教育の理想を求めて
哲学なんて難しくない
日本には、哲学学者はいても、哲学者はいません。
哲学をする事は教えられても、哲学を教える事はできないという人もいました。
僕もそう思います。
哲学を解釈する事が哲学だと日本人は思い込んでいる節があります。
でも哲学は、人々の暮らしの中ではじめて哲学なんです。思想ですから。
だから、哲学は小難しい屁理屈だと決めつけている人が一般的なのです。
死を考える時、人は皆哲学者になるのです。
ドイツは凄い。ドイツ人は、ウェイターまでカント的な話をすると感嘆した人にカントは別に哲学的な言葉を使ったわけではなく、日常的な表現で哲学的な事を語ったに過ぎないと言い返したという話があります。西田幾多郎は、哲学を啓蒙したが、西田が難解な言葉を使ったから哲学を難しくさせたという人もいます。
世界は、ロゴスで動いています。ドイツはドイツのロゴスでアメリカはアメリカのロゴスで、中国は中国のロゴスで、その根本にあるのは宗教であり、信条です。

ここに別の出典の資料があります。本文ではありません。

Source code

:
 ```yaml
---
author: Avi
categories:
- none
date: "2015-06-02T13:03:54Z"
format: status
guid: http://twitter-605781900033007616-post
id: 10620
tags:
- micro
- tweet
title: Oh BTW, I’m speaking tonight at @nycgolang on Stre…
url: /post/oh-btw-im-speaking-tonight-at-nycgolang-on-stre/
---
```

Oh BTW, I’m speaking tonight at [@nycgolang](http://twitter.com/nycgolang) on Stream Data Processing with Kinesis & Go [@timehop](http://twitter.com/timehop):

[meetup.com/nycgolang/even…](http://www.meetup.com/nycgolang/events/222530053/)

ところが日本人は、それが解っていない。日本人の多くは、イスラムが問題だと言いますが、外国の人間は、日本人は得体が知れないと問題視をしています。
場合によっては北朝鮮以上に日本は世界の問題児なのです。つまり、日本人は、いつの間にか日本語のロゴスを失ってしまったように思えるのです。

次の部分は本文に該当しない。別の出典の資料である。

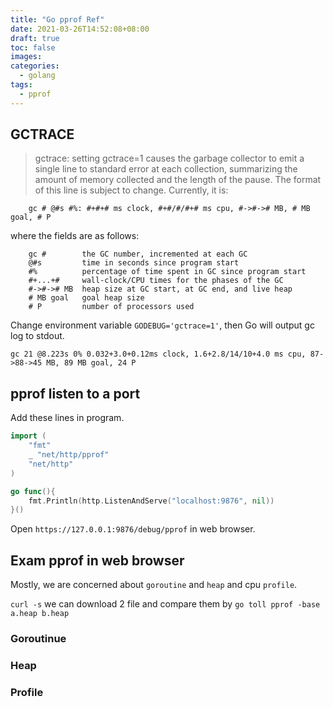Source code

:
 ```yaml
---
title: "Go pprof Ref"
date: 2021-03-26T14:52:08+08:00
draft: true
toc: false
images:
categories:
  - golang
tags:
  - pprof
---
```


## GCTRACE
>gctrace: setting gctrace=1 causes the garbage collector to emit a single line to standard
error at each collection, summarizing the amount of memory collected and the
length of the pause. The format of this line is subject to change.
Currently, it is:
```
    gc # @#s #%: #+#+# ms clock, #+#/#/#+# ms cpu, #->#-># MB, # MB goal, # P
```
where the fields are as follows:
```
    gc #        the GC number, incremented at each GC
    @#s         time in seconds since program start
    #%          percentage of time spent in GC since program start
    #+...+#     wall-clock/CPU times for the phases of the GC
    #->#-># MB  heap size at GC start, at GC end, and live heap
    # MB goal   goal heap size
    # P         number of processors used
```

Change environment variable `GODEBUG='gctrace=1'`, then Go will output gc log to stdout.

```
gc 21 @8.223s 0% 0.032+3.0+0.12ms clock, 1.6+2.8/14/10+4.0 ms cpu, 87->88->45 MB, 89 MB goal, 24 P
```
## pprof listen to a port
Add these lines in program.
```go
import (
    "fmt"
    _ "net/http/pprof"
    "net/http"
)

go func(){
    fmt.Println(http.ListenAndServe("localhost:9876", nil))
}()
```
Open `https://127.0.0.1:9876/debug/pprof` in web browser.
## Exam pprof in web browser
Mostly, we are concerned about `goroutine` and `heap` and cpu `profile`.

`curl -s`
we can download 2 file and compare them by `go toll pprof -base a.heap b.heap`
### Goroutinue
### Heap
### Profile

中国のことをああだこうだ言いますが、日本人は本質的に中国や中国人の事を理解しようとしていない。
日本人は、中国人を孔子や孟子の世界として捉えます。しかし、中国人の民間宗教と正面を向いて理解しようとした人に私は会った事がありません。
中国の民間信仰は、神道の源流ともいえる。それでいて似て非なるものです。
日本人は、漢文というと論語のような事を思い浮かべるけれど、実際は、人々の生活に根付いた文化から、西遊記や金瓶梅、水滸伝、三国志、封神演義のような作品が生まれたのだと思います。
その背景にあるのが中国人のロゴスですね。
思想や哲学は、人々の生活の隅々にまで浸透し、息づいている事なのです。
それは恋愛観や死生観、人生観ですね。
だから人間は誰でも哲学者になれる。
吐く息と吐息にこそ哲学が潜んでいるんですね。
だから哲学なんて難しい事を言うのではないんです。
普段の会話を洗練した事に過ぎない。
高層ビルの中にある三つ星はレストランで美食家を気取るか、うらぶれた路地裏の小料理屋で酔いつぶれる事を良しとするか、それこそが思想であり、哲学だと思うのです。
僕らが学生時代は、反戦、反米、反帝国主義、ベ平連を気取っていれば、何とかなりましたが、当時の小説は、理が勝って風情がなかった。
あの時代が過ぎ去ると煌びやかだけれどないようのない作品、技巧ばかりが目立つ作品が増え。
人々の生活感や人間臭みたいなものが消え失せてしまった。理屈ぽいんです。
大体、彼等は自分達がどんな思想の持ち主かも理解していなかった。俺たちはマルクスのマの字も知らないがそれでも闘っている。だのに最近の若い連中は、資本論を精読しているのに、何もしないと言っていた。いずれもどうかと私は思う。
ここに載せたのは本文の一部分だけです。